The airport’s first terminal was completed in 1935 and got the nickname “The Beehive” for its circular structure, rings, and the fact that the terminal housed all necessary functions under a single structure. By integrating all the airport’s roles into one building, Gatwick was recognized as the first airport in Europe to structure itself in this way. Expansion in the 50s for the airport as we know it today made the Beehive obsolete and today, the Bland Group rents out office space inside it.
Gatwick and businesses within the airport employ roughly 21,000 people. Of this number, only 2,500 work for Gatwick Airport itself.

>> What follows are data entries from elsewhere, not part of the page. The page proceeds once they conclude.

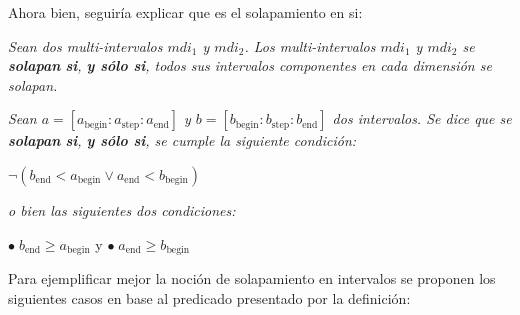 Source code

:Ahora bien, seguiría explicar que es el solapamiento en si:

\begin{center}
    \textit{Sean dos multi-intervalos $mdi_1$ y $mdi_2$. Los multi-intervalos $mdi_1$ y $mdi_2$ se \textbf{solapan} \textbf{si}, \textbf{y sólo si}, todos sus intervalos componentes en cada dimensión se solapan.}

    \textit{Sean $a = [a_{\text{begin}} : a_{\text{step}} : a_{\text{end}}]$ y $b = [b_{\text{begin}} : b_{\text{step}} : b_{\text{end}}]$ dos intervalos. Se dice que se \textbf{solapan} \textbf{si}, \textbf{y sólo si}, se cumple la siguiente condición:}

$\neg (b_{\text{end}} < a_{\text{begin}} \lor a_{\text{end}} < b_{\text{begin}})$

\textit{o bien las siguientes dos condiciones:}

$\bullet \;b_{\text{end}} \geq a_{\text{begin}}$ y $\bullet \;a_{\text{end}} \geq b_{\text{begin}}$

\end{center}

Para ejemplificar mejor la noción de solapamiento en intervalos se proponen los siguientes casos en base al predicado presentado por la definición:


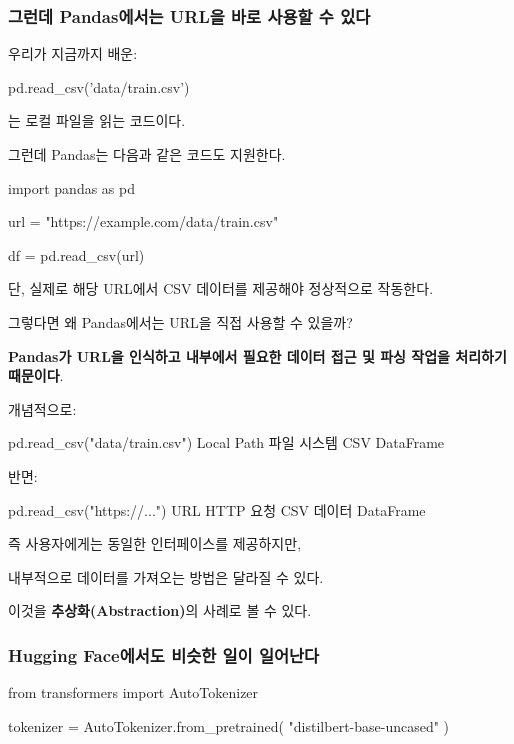 \subsubsection{그런데 Pandas에서는 URL을 바로 사용할 수 있다}

우리가 지금까지 배운:

\begin{dhkcode}
pd.read_csv('data/train.csv')
\end{dhkcode}

는 로컬 파일을 읽는 코드이다.

그런데 Pandas는 다음과 같은 코드도 지원한다.

\begin{dhkcode}
import pandas as pd

url = "https://example.com/data/train.csv"

df = pd.read_csv(url)
\end{dhkcode}

단, 실제로 해당 URL에서 CSV 데이터를 제공해야 정상적으로 작동한다.

그렇다면 왜 Pandas에서는 URL을 직접 사용할 수 있을까?

\textbf{Pandas가 URL을 인식하고 내부에서 필요한 데이터 접근 및 파싱 작업을 처리하기 때문이다}.

개념적으로:

\begin{dhksmry}[centered]
pd.read_csv("data/train.csv")
\da
Local Path
\da
파일 시스템
\da
CSV
\da
DataFrame
\end{dhksmry}

반면:

\begin{dhksmry}[centered]
pd.read_csv("https://...")
\da
URL
\da
HTTP 요청
\da
CSV 데이터
\da
DataFrame
\end{dhksmry}

즉 사용자에게는 동일한 인터페이스를 제공하지만,

내부적으로 데이터를 가져오는 방법은 달라질 수 있다.

이것을 \textbf{추상화(Abstraction)}의 사례로 볼 수 있다.

\subsubsection{Hugging Face에서도 비슷한 일이 일어난다}

\begin{dhkcode}
from transformers import AutoTokenizer

tokenizer = AutoTokenizer.from_pretrained(
    "distilbert-base-uncased"
)
\end{dhkcode}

Gatwick estimates that businesses dependent on the airport employ another 10,000 people. The airport’s operation contributes approximately £2 billion to London and the surrounding economy.
Gatwick has parking spaces for 27,000 cars. On the busiest day of 2003, the 16th of August, 134,527 passengers created more demand on parking than the airport could handle.
The first commercial flight from Gatwick departed the airport for Paris on the 17th of May, 1936. A single ticket, including the train ride from Victoria Station, cost only £4 and 5 shillings. To compare, that same cost today would be £160.22.
And They’re Off!
Prior to the opening of the aerodrome (and even after), Gatwick had a race course that opened in 1891. It was used in this manner until 1940 and even hosted the Grand National from 1916 to 1918.
Built, in part, to help alleviate congestion at Heathrow in the 1950s, the new London airport was a rousing success. Within the first six months, Gatwick had 186,172 passengers. By 1959, annual passenger numbers were at 368,000. Only 8 years later, the number of passengers flying into and out of Gatwick hit 2 million. Today, the airport covers 1,687 acres and is as large as a medium-sized town.
Hose It Down
One of the airport’s odder traditions has it that, following an airplane’s first flight into Gatwick, the fire service sprays the plane down with water. You can guarantee with its one runway, Gatwick is possibly the busiest runway in the world.
Gatwick’s runway is 3361 meters long and only 45 meters wide. It has 1,500 light fittings and another 6,500 on the taxi ways.
I was born and still live in Crawley, the town where Gatwick Airport is located. Another interesting fact is that due to the massive employment opportunities at the Airport, Crawley had an unemployment rate close to zero for much of the latter half of the 20th Century.